Kepler-167

Observation data Epoch J2000 Equinox ICRS
- Constellation: Cygnus
- Right ascension: 19^{h} 30^{m} 38.02619^{s}
- Declination: +38° 20′ 43.4372″
- Apparent magnitude (V): 14.284±0.126

Characteristics
- Evolutionary stage: Main sequence
- Spectral type: K3-K4
- Apparent magnitude (G): 13.988±0.003
- Apparent magnitude (J): 12.446±0.022
- Apparent magnitude (H): 11.974±0.023
- Apparent magnitude (K): 11.832±0.022

Astrometry
- Radial velocity (R_{v}): −26.79±2.21 km/s
- Proper motion (μ): RA: 15.097 mas/yr Dec.: 36.352 mas/yr
- Parallax (π): 2.9157±0.0131 mas
- Distance: 1,119 ± 5 ly (343 ± 2 pc)
- Absolute magnitude (M_{V}): 6.53±0.12

Details
- Mass: 0.777+0.034 −0.031 M_{☉}
- Radius: 0.749±0.020 R_{☉}
- Luminosity (bolometric): 0.289+0.017 −0.020 L_{☉}
- Surface gravity (log g): 4.579+0.027 −0.025 cgs
- Temperature: 4884+69 −75 K
- Metallicity [Fe/H]: 0.020±0.067 dex
- Rotational velocity (v sin i): <2 km/s
- Age: 7.1+4.4 −4.6 Gyr
- Other designations: Kepler-167, KOI-490, KIC 3239945, TIC 137686948, 2MASS J19303802+3820434

Database references
- SIMBAD: data
- Exoplanet Archive: data

= Kepler-167 =

Star in the constellation Cygnus

Kepler-167 is a K-type main-sequence star located about 1119 ly away from the Solar System in the constellation of Cygnus.

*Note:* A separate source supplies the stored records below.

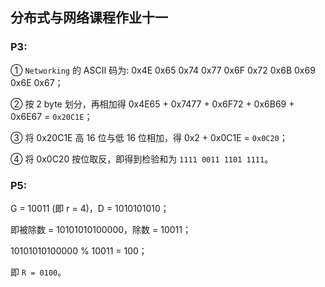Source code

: ## 分布式与网络课程作业十一

### P3:
① `Networking` 的 ASCII 码为: 0x4E 0x65 0x74 0x77 0x6F 0x72 0x6B 0x69 0x6E 0x67；

② 按 2 byte 划分，再相加得 0x4E65 + 0x7477 + 0x6F72 + 0x6B69 + 0x6E67 = `0x20C1E`；

③ 将 0x20C1E 高 16 位与低 16 位相加，得 0x2 + 0x0C1E = `0x0C20`；

④ 将 0x0C20 按位取反，即得到检验和为 `1111 0011 1101 1111‬`。


### P5:
G = 10011 (即 r = 4)，D = 1010101010；

即被除数 = 10101010100000，除数 = 10011；

10101010100000 % 10011 = 100；

即 `R = 0100`。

The star has about 78% the mass and 75% the radius of the Sun, and a temperature of 4884 K. It hosts a system of four known exoplanets. There is also a companion red dwarf star at a separation of about 700 AU, with an estimated orbital period of over 15,000 years.

== Planetary system ==

Kepler-167 is orbited by four known transiting exoplanets, discovered using the Kepler space telescope. The inner three planets are all super-Earths of unknown composition orbiting closer to their star than Mercury is to the Sun. The outermost planet, Kepler-167e, is a Jupiter analog, with , , and an equilibrium temperature of 134 K. It is the first transiting Jupiter analog discovered.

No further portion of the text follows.